Three players remained hospitalized Tuesday following Sunday's shootings after the dance sponsored by the school's Black Student Union. The most seriously wounded, junior forward Sam Ashaolu, 23, was in critical condition at Mercy Hospital with bullet fragments in his head.
According to a criminal complaint, Jones, who is active with the Black Student Union, got a call from a man asking if he and his brother could come to the dance. They arrived with four others about midnight.
While walking to the party, several of the men asked Jones if they were going to be "patted down" before entering, authorities said.

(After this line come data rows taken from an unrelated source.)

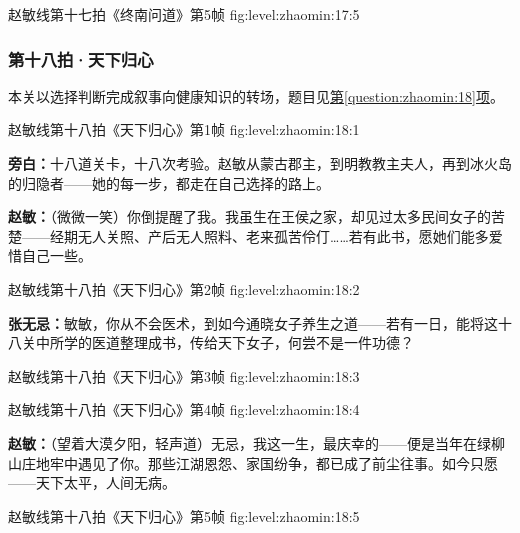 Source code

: \clearpage

  {赵敏线第十七拍《终南问道》第5帧}
  {fig:level:zhaomin:17:5}
  {\scriptsize}
  {\mbox{}}

\subsubsection{第十八拍·天下归心}\label{plot:zhaomin:18}
本关以选择判断完成叙事向健康知识的转场，题目见\hyperref[question:zhaomin:18]{第\ref*{question:zhaomin:18}项}。

  {赵敏线第十八拍《天下归心》第1帧}
  {fig:level:zhaomin:18:1}
  {\scriptsize}
  {\textbf{旁白：}十八道关卡，十八次考验。赵敏从蒙古郡主，到明教教主夫人，再到冰火岛的归隐者——她的每一步，都走在自己选择的路上。\par
\textbf{赵敏：}（微微一笑）你倒提醒了我。我虽生在王侯之家，却见过太多民间女子的苦楚——经期无人关照、产后无人照料、老来孤苦伶仃……若有此书，愿她们能多爱惜自己一些。\par}

  {赵敏线第十八拍《天下归心》第2帧}
  {fig:level:zhaomin:18:2}
  {\scriptsize}
  {\textbf{张无忌：}敏敏，你从不会医术，到如今通晓女子养生之道——若有一日，能将这十八关中所学的医道整理成书，传给天下女子，何尝不是一件功德？\par}

\clearpage

  {赵敏线第十八拍《天下归心》第3帧}
  {fig:level:zhaomin:18:3}
  {\scriptsize}
  {\mbox{}}

  {赵敏线第十八拍《天下归心》第4帧}
  {fig:level:zhaomin:18:4}
  {\scriptsize}
  {\textbf{赵敏：}（望着大漠夕阳，轻声道）无忌，我这一生，最庆幸的——便是当年在绿柳山庄地牢中遇见了你。那些江湖恩怨、家国纷争，都已成了前尘往事。如今只愿——天下太平，人间无病。\par}

  {赵敏线第十八拍《天下归心》第5帧}
  {fig:level:zhaomin:18:5}
  {\scriptsize}
  {\mbox{}}

\clearpage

The doorman allegedly told Jones that partygoers weren't being searched, and the men went into the dance, police said.
In interviews Monday with The Associated Press, several players said the shooter was a non-student unhappy that the woman he accompanied to the dance had talked with a player. The shooter and at least one other man followed the players when they left the dance to walk to their dormitory, they said.
When the gunfire erupted, freshman Stephen Wood and teammate Aaron Jackson dropped to the ground.
"It seemed like the bullets never stopped coming," Jackson said, rubbing the left wrist that was grazed by a bullet.
Junior guard Kojo Mensah, 6-foot-7 forward Stuard Baldonado and Ashaolu were the first players hit in the attack.
Junior center Shawn James was wounded on the foot but escaped by running across the nearby football field.
Wood, who was not struck, saw Baldonado bleeding badly from his left arm and quickly took off his own shirt and applied a tourniquet.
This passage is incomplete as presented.